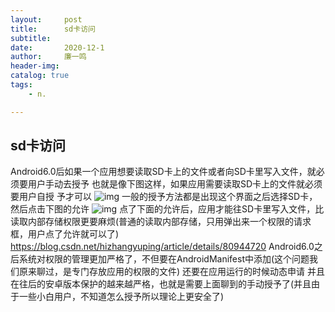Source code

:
```yaml
---
layout:     post
title:      sd卡访问
subtitle:   
date:       2020-12-1
author:     廉一鸣
header-img: 
catalog: true
tags:
    - n.

---
```


## sd卡访问

Android6.0后如果一个应用想要读取SD卡上的文件或者向SD卡里写入文件，就必须要用户手动去授予
也就是像下图这样，如果应用需要读取SD卡上的文件就必须要用户自授
予才可以
![img](https://mmbiz.qpic.cn/mmbiz_jpg/tMsLbdfwxoPBGljqUGqU607pUFiczTu25J0fvhUDnpYeE5OhtNDXERGoUZMTVrDQkXAbvtHiajxJSK2FAvBGRmxQ/640?wx_fmt=jpeg&tp=webp&wxfrom=5&wx_lazy=1&wx_co=1)
一般的授予方法都是出现这个界面之后选择SD卡，然后点击下图的允许
![img](https://mmbiz.qpic.cn/mmbiz_jpg/tMsLbdfwxoPBGljqUGqU607pUFiczTu25CibPU3x4zibfnIx71fk8F5ghjeng1S9aTvZLWre1LO1zxoxXOEWWZqKg/640?wx_fmt=jpeg&tp=webp&wxfrom=5&wx_lazy=1&wx_co=1)
点了下面的允许后，应用才能往SD卡里写入文件，比读取内部存储权限更要麻烦(普通的读取内部存储，只用弹出来一个权限的请求框，用户点了允许就可以了)
https://blog.csdn.net/hizhangyuping/article/details/80944720
Android6.0之后系统对权限的管理更加严格了，不但要在AndroidManifest中添加(这个问题我们原来聊过，是专门存放应用的权限的文件)
还要在应用运行的时候动态申请
并且在往后的安卓版本保护的越来越严格，也就是需要上面聊到的手动授予了(并且由于一些小白用户，不知道怎么授予所以理论上更安全了)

══════════

▸ To do: From the line holding "点了下面的允许后，应用才能往" down to the final line above, copy each line exactly, and leave out everything before it.

▸ Response for this exercise:
点了下面的允许后，应用才能往SD卡里写入文件，比读取内部存储权限更要麻烦(普通的读取内部存储，只用弹出来一个权限的请求框，用户点了允许就可以了)
https://blog.csdn.net/hizhangyuping/article/details/80944720
Android6.0之后系统对权限的管理更加严格了，不但要在AndroidManifest中添加(这个问题我们原来聊过，是专门存放应用的权限的文件)
还要在应用运行的时候动态申请
并且在往后的安卓版本保护的越来越严格，也就是需要上面聊到的手动授予了(并且由于一些小白用户，不知道怎么授予所以理论上更安全了)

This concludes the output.